[bksvol-discuss] Re: Question about MP3 audio

  • From: Roger Loran Bailey <rogerbailey81@xxxxxxx>
  • To: bksvol-discuss@xxxxxxxxxxxxx
  • Date: Mon, 04 Jun 2012 23:06:10 -0400

You use Google books to proof by doing a search for a phrase near the word or phrase that you cannot figure out. It will often return the phrase you are looking for with the questionable word spelled correctly. It is not practical to download an entire Google book for proofreading purposes.


On 6/4/2012 11:01 PM, Dasha Radford wrote:
I tried to use with my screen reader. I don't know what the deal is but it 
doesn't like Google books. in fact it won't even read the books after they're 
down loaded in Google's reader.

Sent from my iPhone

On Jun 4, 2012, at 10:44 PM, "Mayrie ReNae"<mayrierenae@xxxxxxxxx>  wrote:

Hi Roger,

I agree, books.google.com would be better I think.  But it's possible that
everyone doesn't know about it as a source for helping to clarify unclear
text.

Thanks for bringing up books.google.com  Now folks who might want to check
it out can!

Mayrie



-----Original Message-----
From: bksvol-discuss-bounce@xxxxxxxxxxxxx
[mailto:bksvol-discuss-bounce@xxxxxxxxxxxxx] On Behalf Of Roger Loran Bailey
Sent: Monday, June 04, 2012 7:35 PM
To: bksvol-discuss@xxxxxxxxxxxxx
Subject: [bksvol-discuss] Re: Question about MP3 audio

I think I understand what is being talked about now, but it doesn't seem
like something that would be very efficient. How, for example, could you get
the spelling of a word from an audio book? I think Google books is a better
option.

On 6/4/2012 10:30 PM, Mayrie ReNae wrote:
Hi Roger,

If, for example, NLS has a copy of a book recorded, or someone has
purchased an audiobook from audible.com, but they were proofreading
that same book to add to the Bookshare collection, they could listen
to the mp3 to hear what missing words in a scan should be.
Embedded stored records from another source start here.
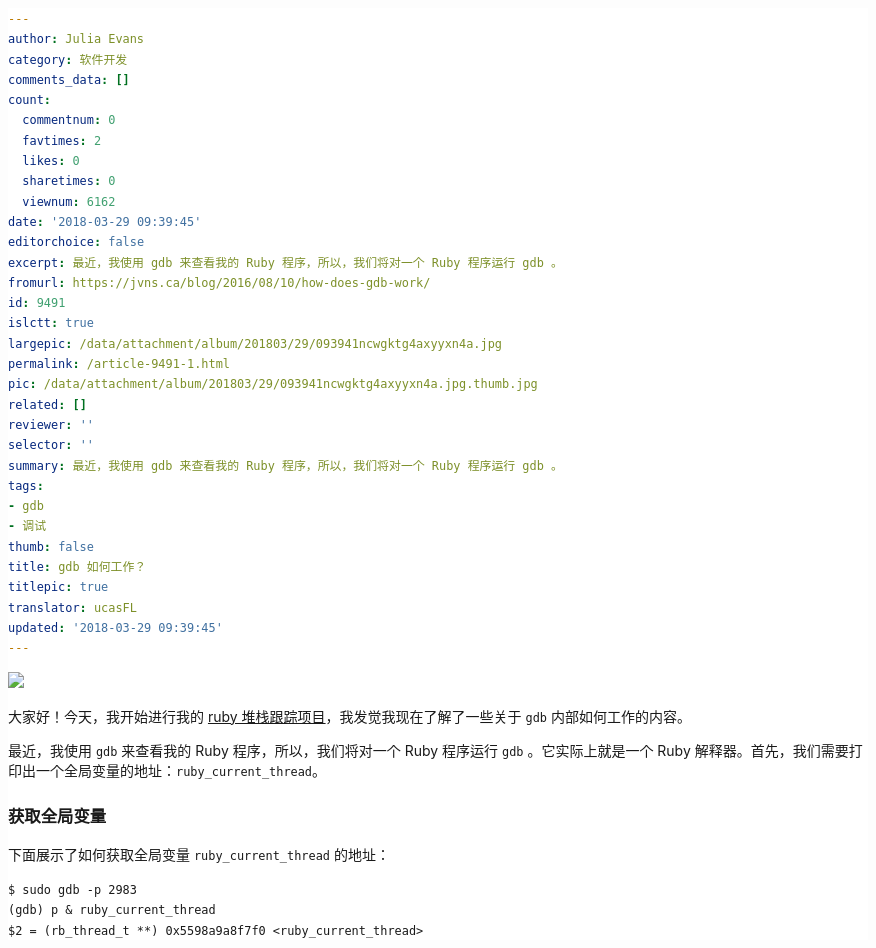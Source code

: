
 ```yaml
---
author: Julia Evans
category: 软件开发
comments_data: []
count:
  commentnum: 0
  favtimes: 2
  likes: 0
  sharetimes: 0
  viewnum: 6162
date: '2018-03-29 09:39:45'
editorchoice: false
excerpt: 最近，我使用 gdb 来查看我的 Ruby 程序，所以，我们将对一个 Ruby 程序运行 gdb 。
fromurl: https://jvns.ca/blog/2016/08/10/how-does-gdb-work/
id: 9491
islctt: true
largepic: /data/attachment/album/201803/29/093941ncwgktg4axyyxn4a.jpg
permalink: /article-9491-1.html
pic: /data/attachment/album/201803/29/093941ncwgktg4axyyxn4a.jpg.thumb.jpg
related: []
reviewer: ''
selector: ''
summary: 最近，我使用 gdb 来查看我的 Ruby 程序，所以，我们将对一个 Ruby 程序运行 gdb 。
tags:
- gdb
- 调试
thumb: false
title: gdb 如何工作？
titlepic: true
translator: ucasFL
updated: '2018-03-29 09:39:45'
---
```


![](/data/attachment/album/201803/29/093941ncwgktg4axyyxn4a.jpg)


大家好！今天，我开始进行我的 [ruby 堆栈跟踪项目](http://jvns.ca/blog/2016/06/12/a-weird-system-call-process-vm-readv/)，我发觉我现在了解了一些关于 `gdb` 内部如何工作的内容。


最近，我使用 `gdb` 来查看我的 Ruby 程序，所以，我们将对一个 Ruby 程序运行 `gdb` 。它实际上就是一个 Ruby 解释器。首先，我们需要打印出一个全局变量的地址：`ruby_current_thread`。


### 获取全局变量


下面展示了如何获取全局变量 `ruby_current_thread` 的地址：



```
$ sudo gdb -p 2983
(gdb) p & ruby_current_thread
$2 = (rb_thread_t **) 0x5598a9a8f7f0 <ruby_current_thread>

```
It'd be, in my opinion, very tedious to find particular text in an
audiobook to compare, but sometimes, you've gotta do what you gotta do
to get the job done.

It's the audible option for a blind person, where a sighted
proofreader could checkout a copy of a print book from their library
to compare the scanned text and fix scanning errors.